DATA:
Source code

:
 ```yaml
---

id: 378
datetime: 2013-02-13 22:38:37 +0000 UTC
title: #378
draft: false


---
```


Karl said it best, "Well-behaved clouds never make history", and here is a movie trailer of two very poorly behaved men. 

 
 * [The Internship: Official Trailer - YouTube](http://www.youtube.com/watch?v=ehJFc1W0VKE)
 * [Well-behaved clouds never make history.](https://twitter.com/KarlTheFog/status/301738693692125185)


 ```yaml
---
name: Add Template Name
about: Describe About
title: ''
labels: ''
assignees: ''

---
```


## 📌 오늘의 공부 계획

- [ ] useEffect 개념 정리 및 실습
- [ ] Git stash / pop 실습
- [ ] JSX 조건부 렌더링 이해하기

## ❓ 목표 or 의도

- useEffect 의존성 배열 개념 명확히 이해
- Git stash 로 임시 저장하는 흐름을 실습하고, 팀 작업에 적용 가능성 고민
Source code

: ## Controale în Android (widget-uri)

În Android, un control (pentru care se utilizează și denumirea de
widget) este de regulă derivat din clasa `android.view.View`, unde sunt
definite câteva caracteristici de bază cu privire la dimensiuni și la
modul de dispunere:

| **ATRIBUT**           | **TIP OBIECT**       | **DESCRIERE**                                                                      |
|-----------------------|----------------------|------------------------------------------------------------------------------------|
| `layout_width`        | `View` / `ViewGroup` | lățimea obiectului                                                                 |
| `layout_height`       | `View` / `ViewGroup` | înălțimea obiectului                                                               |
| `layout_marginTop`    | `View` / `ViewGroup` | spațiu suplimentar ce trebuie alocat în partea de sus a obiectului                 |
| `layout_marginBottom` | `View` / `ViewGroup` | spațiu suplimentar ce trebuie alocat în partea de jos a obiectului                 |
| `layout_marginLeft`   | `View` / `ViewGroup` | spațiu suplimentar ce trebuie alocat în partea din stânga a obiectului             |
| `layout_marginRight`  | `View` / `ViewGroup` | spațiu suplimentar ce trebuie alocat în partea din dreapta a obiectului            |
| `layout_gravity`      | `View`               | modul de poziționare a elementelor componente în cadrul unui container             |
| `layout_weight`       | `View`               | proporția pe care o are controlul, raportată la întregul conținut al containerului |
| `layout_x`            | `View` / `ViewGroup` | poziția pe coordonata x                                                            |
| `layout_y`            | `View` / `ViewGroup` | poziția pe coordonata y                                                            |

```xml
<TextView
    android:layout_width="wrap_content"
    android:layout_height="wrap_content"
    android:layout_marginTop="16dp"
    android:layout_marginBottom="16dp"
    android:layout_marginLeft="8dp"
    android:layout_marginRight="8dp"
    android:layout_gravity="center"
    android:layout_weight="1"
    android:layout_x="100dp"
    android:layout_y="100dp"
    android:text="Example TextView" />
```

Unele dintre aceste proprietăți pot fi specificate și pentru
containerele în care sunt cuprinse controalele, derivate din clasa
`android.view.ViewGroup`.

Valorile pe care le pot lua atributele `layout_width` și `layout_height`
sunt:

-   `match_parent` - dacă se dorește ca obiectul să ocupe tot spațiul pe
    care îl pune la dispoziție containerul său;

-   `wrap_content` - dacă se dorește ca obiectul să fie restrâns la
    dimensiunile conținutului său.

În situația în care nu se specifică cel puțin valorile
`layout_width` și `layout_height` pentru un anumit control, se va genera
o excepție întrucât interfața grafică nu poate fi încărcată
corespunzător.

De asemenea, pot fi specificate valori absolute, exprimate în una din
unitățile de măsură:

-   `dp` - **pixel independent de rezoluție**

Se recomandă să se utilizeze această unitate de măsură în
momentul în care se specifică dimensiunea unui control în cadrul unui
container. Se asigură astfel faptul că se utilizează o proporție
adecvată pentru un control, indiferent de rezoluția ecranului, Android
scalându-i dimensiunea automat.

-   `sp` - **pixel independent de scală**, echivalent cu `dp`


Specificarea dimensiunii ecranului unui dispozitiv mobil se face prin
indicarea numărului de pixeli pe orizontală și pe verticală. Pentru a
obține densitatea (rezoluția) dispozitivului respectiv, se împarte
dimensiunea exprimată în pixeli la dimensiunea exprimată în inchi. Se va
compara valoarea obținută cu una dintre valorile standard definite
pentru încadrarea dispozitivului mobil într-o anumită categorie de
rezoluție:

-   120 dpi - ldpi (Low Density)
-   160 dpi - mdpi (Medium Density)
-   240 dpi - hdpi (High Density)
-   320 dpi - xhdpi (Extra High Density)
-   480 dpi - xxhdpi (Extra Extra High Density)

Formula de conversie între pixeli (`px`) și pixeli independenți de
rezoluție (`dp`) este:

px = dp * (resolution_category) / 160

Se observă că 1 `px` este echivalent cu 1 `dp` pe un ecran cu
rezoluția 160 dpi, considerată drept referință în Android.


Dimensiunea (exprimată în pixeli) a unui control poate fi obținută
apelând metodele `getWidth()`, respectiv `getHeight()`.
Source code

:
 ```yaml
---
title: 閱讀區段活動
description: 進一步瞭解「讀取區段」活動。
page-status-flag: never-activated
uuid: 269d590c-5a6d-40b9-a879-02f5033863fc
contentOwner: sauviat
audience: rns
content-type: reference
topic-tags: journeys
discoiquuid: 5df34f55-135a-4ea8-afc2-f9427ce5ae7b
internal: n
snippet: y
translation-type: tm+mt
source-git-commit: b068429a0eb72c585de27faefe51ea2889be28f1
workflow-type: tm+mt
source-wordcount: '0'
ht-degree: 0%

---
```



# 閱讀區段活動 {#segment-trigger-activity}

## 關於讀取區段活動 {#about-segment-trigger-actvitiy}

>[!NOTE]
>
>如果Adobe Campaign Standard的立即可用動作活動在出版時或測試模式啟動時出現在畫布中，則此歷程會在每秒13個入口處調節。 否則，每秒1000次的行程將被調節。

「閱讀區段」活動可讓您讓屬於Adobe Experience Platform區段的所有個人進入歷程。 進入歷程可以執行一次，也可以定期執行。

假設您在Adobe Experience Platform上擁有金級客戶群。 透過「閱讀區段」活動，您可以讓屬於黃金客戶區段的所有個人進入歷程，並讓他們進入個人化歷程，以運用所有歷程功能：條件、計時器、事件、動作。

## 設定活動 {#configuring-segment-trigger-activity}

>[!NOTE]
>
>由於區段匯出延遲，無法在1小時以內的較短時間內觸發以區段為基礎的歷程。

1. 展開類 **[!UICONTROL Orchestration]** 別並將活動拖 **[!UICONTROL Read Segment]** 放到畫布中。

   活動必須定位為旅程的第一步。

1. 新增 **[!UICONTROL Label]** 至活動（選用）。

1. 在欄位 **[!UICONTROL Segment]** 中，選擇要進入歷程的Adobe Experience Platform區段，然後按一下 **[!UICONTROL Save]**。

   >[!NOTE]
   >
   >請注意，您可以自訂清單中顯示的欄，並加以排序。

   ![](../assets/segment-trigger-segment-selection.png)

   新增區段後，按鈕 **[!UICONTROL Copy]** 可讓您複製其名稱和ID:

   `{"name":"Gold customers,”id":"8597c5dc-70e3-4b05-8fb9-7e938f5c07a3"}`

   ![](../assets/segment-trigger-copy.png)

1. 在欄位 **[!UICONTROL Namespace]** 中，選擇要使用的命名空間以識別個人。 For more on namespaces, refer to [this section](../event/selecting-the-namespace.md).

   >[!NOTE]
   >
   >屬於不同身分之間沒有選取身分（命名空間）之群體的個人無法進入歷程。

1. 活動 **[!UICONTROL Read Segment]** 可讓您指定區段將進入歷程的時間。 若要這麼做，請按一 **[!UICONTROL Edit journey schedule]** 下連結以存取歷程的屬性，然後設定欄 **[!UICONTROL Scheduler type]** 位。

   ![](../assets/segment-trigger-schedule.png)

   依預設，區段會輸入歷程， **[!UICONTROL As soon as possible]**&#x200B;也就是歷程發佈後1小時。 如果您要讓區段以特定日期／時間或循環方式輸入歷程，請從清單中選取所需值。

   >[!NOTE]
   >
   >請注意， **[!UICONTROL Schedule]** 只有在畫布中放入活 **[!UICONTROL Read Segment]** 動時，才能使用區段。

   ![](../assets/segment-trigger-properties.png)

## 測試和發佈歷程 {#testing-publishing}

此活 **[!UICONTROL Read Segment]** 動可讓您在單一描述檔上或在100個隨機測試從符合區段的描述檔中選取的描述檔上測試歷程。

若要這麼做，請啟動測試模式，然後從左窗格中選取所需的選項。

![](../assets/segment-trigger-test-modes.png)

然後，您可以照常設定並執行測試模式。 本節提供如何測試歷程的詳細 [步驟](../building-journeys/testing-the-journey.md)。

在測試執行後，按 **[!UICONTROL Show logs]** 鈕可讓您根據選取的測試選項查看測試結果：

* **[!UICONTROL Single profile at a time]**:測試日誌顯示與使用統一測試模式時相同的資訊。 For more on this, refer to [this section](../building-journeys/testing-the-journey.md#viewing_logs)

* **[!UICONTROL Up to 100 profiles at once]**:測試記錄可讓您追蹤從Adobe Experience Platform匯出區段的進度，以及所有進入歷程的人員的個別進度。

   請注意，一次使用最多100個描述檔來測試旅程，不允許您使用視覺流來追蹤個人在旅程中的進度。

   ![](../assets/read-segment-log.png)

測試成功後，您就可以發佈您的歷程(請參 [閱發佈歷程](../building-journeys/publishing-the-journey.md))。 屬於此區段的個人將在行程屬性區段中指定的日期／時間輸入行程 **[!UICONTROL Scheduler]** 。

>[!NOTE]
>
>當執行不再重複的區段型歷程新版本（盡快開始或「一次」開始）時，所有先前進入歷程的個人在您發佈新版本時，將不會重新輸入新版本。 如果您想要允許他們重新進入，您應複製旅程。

TASK: Reproduce only the lines above spanning from the line containing "partea din stânga" through the line containing "pe coordonata x", word for word.

RESPONSE BOX:
| `layout_marginLeft`   | `View` / `ViewGroup` | spațiu suplimentar ce trebuie alocat în partea din stânga a obiectului             |
| `layout_marginRight`  | `View` / `ViewGroup` | spațiu suplimentar ce trebuie alocat în partea din dreapta a obiectului            |
| `layout_gravity`      | `View`               | modul de poziționare a elementelor componente în cadrul unui container             |
| `layout_weight`       | `View`               | proporția pe care o are controlul, raportată la întregul conținut al containerului |
| `layout_x`            | `View` / `ViewGroup` | poziția pe coordonata x                                                            |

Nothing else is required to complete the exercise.